[deadlift] + [press] -- partials
Deadlifts and presses both benefit from “partials” — barbell exercises that mimic their parent movements in most respects but intentionally decrease the range of motion and increase the weight. Although both lifts respond well to this technique, they do so for different reasons.
Deadlifts are incredibly taxing because the lift begins from a mechanically disadvantageous position without the benefit of a stretch reflex. Recovery eventually becomes a problem, and progress stalls. One solution is to split the full movement into two pieces — halting deadlifts and rack pulls. Halting deadlifts are just like normal deadlifts, but the rep stops when the bar gets just above the patella. Rack pulls place the bar on safety pins in a position just below the tibial tuberosity. The bar is then pulled to normal deadlift lockout. The two complement each other and leave no part of the pull untrained.

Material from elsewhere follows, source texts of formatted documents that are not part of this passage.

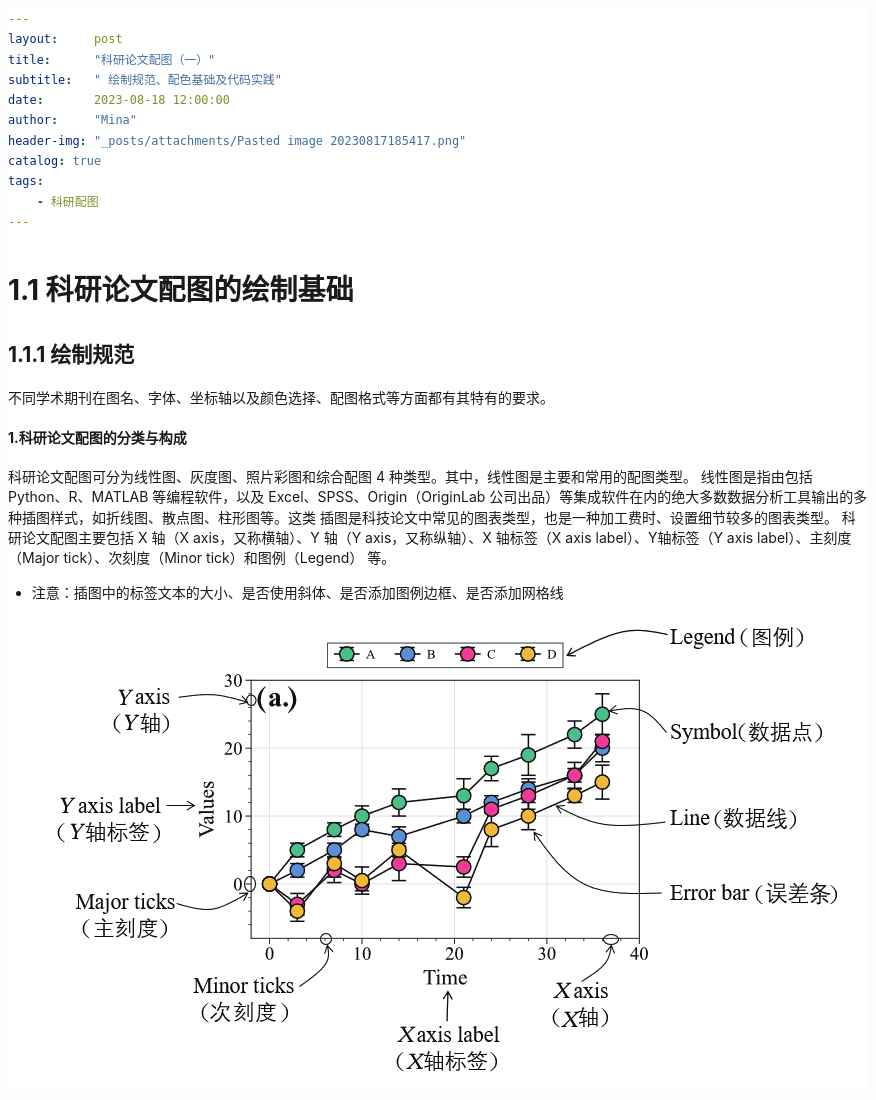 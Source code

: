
 ```yaml
---
layout:     post
title:      "科研论文配图（一）"
subtitle:   " 绘制规范、配色基础及代码实践"
date:       2023-08-18 12:00:00
author:     "Mina"
header-img: "_posts/attachments/Pasted image 20230817185417.png"
catalog: true
tags:
    - 科研配图
---
```


# 1.1 科研论文配图的绘制基础
## 1.1.1 绘制规范
不同学术期刊在图名、字体、坐标轴以及颜色选择、配图格式等方面都有其特有的要求。
#### 1.科研论文配图的分类与构成
科研论文配图可分为线性图、灰度图、照片彩图和综合配图 4 种类型。其中，线性图是主要和常用的配图类型。
线性图是指由包括Python、R、MATLAB 等编程软件，以及 Excel、SPSS、Origin（OriginLab 公司出品）等集成软件在内的绝大多数数据分析工具输出的多种插图样式，如折线图、散点图、柱形图等。这类
插图是科技论文中常见的图表类型，也是一种加工费时、设置细节较多的图表类型。
科研论文配图主要包括 X 轴（X axis，又称横轴）、Y 轴（Y axis，又称纵轴）、X 轴标签（X axis label）、Y轴标签（Y axis label）、主刻度（Major tick）、次刻度（Minor tick）和图例（Legend）
等。
- 注意：插图中的标签文本的大小、是否使用斜体、是否添加图例边框、是否添加网格线
![](attachments/Pasted%20image%2020230817185417.png)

Presses stall for the opposite reasons that deadlifts do — they are not hard enough. Since they are limited by balance, not absolute strength, it is often difficult for the trainee to apply enough stress to disrupt homeostasis. Pin presses — partial presses done with the bar set on safety pins somewhere between the nose and the top of the hairline — allow lifters to overload the top of the press and get used to balancing a very heavy weight overhead at lockout.
Rack pulls and pin presses both demand persistence. The bar is in an unusual position, and it often takes a second or two for it to break off the pins. Because the bar sometimes does not move even when the lifter is pushing very hard on it, it is easy to quit. Several weeks of heavy partials teach grit that transfers over to activities outside the weight room.